2. The improved K-means based microseismic signal clustering method of claim 1 wherein the step S1 is preceded by the steps of:

3. The improved K-means based microseismic signal clustering method of claim 1 wherein the step S1 comprises: randomly generating parameters in advance by a K-means controller, wherein the parameters comprise the clustering number m and the incoming microseismic signal sequence X₁-X_n。

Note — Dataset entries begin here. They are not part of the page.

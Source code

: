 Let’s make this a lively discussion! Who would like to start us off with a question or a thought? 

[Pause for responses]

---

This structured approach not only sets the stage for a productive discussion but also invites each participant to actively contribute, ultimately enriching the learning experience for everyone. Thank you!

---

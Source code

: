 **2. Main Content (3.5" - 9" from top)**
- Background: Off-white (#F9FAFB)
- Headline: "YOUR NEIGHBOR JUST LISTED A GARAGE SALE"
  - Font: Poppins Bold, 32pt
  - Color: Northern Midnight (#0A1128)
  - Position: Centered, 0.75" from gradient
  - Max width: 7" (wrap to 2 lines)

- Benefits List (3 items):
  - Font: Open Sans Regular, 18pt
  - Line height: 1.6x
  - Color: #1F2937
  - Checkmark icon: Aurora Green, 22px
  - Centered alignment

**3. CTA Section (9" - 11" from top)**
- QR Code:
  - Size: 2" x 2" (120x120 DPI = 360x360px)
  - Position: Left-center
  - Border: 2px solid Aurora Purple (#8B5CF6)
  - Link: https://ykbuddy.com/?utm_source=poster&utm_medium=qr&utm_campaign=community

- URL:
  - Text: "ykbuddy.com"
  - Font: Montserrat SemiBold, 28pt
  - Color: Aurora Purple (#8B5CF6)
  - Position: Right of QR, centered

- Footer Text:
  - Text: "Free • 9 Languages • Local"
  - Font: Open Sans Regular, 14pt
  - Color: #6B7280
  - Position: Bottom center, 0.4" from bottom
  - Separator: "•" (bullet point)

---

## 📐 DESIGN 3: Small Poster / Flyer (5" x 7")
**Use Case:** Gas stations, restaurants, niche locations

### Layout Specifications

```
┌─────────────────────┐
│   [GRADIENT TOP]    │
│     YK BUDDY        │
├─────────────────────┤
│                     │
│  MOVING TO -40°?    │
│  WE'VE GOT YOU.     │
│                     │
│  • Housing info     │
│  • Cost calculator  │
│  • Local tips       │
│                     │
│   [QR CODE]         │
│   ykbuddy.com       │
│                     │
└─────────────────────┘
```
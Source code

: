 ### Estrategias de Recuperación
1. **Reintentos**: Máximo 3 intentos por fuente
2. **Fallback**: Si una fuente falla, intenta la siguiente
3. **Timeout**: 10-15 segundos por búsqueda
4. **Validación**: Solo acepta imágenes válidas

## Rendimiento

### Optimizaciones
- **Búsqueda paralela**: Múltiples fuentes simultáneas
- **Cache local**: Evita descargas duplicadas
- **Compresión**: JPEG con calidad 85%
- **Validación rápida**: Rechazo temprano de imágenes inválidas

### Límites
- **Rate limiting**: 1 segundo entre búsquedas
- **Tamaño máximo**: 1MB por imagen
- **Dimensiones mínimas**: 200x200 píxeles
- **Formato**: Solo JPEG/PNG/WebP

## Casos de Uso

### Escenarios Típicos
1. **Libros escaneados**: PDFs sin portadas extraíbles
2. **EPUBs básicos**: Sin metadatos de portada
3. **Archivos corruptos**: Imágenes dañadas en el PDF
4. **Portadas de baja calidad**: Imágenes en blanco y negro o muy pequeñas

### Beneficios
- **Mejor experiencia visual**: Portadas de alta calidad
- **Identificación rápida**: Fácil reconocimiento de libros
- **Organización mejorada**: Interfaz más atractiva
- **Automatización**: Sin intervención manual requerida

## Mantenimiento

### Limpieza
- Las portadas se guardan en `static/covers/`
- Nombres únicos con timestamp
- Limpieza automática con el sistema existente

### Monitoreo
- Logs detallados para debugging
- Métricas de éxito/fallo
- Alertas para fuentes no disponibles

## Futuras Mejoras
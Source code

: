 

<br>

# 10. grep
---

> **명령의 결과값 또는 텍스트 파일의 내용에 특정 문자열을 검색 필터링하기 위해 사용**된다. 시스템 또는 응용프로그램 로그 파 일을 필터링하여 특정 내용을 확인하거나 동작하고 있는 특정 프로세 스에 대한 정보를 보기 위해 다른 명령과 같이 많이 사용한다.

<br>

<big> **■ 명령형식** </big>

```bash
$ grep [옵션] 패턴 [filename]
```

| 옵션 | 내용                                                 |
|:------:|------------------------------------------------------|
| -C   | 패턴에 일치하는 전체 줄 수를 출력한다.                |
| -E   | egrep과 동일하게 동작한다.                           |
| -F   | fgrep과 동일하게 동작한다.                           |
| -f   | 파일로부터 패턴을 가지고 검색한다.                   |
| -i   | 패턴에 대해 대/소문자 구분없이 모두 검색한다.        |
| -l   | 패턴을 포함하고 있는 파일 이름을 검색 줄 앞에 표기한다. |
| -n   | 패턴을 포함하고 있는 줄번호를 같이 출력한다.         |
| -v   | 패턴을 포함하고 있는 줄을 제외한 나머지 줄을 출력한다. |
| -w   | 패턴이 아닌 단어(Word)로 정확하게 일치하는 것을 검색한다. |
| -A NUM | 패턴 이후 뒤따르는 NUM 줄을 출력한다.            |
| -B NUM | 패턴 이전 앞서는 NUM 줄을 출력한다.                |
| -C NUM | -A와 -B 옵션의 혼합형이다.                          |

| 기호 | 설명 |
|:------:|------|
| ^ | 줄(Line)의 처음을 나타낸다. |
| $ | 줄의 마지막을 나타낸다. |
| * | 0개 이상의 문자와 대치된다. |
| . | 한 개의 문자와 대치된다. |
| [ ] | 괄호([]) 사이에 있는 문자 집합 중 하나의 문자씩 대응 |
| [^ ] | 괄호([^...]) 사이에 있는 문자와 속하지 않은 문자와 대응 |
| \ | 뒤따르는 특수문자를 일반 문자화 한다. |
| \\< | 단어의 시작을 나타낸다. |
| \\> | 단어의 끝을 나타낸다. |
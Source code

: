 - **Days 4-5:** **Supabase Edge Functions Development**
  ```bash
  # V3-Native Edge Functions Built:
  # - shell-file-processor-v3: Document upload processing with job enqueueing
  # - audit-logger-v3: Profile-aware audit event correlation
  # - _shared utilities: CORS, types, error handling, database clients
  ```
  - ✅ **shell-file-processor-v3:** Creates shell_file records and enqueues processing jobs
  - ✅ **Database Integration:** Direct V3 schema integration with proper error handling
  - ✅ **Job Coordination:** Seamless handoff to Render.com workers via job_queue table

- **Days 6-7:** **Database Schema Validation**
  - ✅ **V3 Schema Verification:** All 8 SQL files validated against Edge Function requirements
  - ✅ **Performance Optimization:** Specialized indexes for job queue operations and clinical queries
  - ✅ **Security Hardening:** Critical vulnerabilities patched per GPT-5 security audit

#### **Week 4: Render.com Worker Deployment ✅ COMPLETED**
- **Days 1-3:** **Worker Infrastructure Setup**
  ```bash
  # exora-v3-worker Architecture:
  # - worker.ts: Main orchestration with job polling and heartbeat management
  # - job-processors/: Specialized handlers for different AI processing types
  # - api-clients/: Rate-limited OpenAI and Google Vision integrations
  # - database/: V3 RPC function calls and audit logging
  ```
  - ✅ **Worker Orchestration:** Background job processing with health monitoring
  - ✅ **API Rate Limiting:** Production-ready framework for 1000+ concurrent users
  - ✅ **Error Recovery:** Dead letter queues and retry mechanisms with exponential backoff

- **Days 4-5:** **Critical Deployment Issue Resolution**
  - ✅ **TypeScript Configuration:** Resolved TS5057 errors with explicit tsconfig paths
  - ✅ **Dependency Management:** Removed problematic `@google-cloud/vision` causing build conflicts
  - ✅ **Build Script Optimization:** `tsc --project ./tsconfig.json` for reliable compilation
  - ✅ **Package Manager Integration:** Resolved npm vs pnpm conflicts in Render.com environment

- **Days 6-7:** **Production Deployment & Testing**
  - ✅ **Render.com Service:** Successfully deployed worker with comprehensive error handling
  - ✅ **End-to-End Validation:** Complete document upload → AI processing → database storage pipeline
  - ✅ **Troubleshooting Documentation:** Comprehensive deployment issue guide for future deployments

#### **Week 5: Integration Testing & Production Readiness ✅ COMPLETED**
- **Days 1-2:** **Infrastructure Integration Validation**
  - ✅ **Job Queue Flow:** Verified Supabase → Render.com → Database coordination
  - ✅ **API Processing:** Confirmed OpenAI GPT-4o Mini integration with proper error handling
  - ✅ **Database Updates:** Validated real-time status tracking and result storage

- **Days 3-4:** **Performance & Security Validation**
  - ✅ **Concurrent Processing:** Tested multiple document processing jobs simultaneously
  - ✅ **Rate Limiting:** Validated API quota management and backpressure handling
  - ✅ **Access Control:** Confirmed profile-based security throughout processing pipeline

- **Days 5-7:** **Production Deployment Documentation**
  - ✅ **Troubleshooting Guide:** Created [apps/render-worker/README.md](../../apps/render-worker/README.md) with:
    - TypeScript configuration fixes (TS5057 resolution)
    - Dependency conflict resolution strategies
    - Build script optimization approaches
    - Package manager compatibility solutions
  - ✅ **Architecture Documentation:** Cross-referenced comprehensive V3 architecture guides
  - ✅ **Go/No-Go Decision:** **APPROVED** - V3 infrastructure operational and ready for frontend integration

4. The improved K-means based microseismic signal clustering method of claim 3 wherein the step S2 comprises:

s23, K-means controller will everyOne sample microseismic signal X_iVector and initial clustering center T_iThe vector is transmitted to a DTW stripper; the DTW stripper strips the X_iVector sum T_iThe vectors form a distance matrix Y_ijWherein the distance matrix Y_ijThe calculation formula of the euclidean distance d of each element in (a) is as follows:

d＝(X_i,i-T_i,j)²

5. The improved K-means based microseismic signal clustering method of claim 4 wherein the step S3 comprises:

Y(i,j)＝d(X_ii,T_ij)+min{Y(i-1,j-1),Y(i-1,j),Y(i,j-1)}

6. The improved K-means based microseismic signal clustering method of claim 5 wherein the best matching path comprises:

a. from the distance matrix Y_ijIs matched to the end point Y (n, m);

7. The improved K-means based microseismic signal clustering method of claim 6 wherein the step of comparing S4 whether the initial cluster center and the updated cluster center are equal comprises:

8. An apparatus employing the improved K-means based microseismic signal clustering method of any one of claims 1-7 comprising: the system comprises a K-means controller, a DTW vector machine, a DTW stripper D, TW distance calculator, a DBA updater and a cluster generator, wherein the K-means controller is respectively connected with the DTW vector machine, the DTW stripper, the DTW distance calculator, the DBA updater and the cluster generator; wherein,

DTW distance calculator for being fullOn the premise of sufficiently matching the path, calculating a distance matrix Y_ijThe cumulative distance Y (i, j);

a clustering generator for outputting a clustering result;

and the K-means controller is electrically connected with the DTW vector machine, the DTW stripper, the DTW distance calculator, the DBA updater and the clustering generator respectively.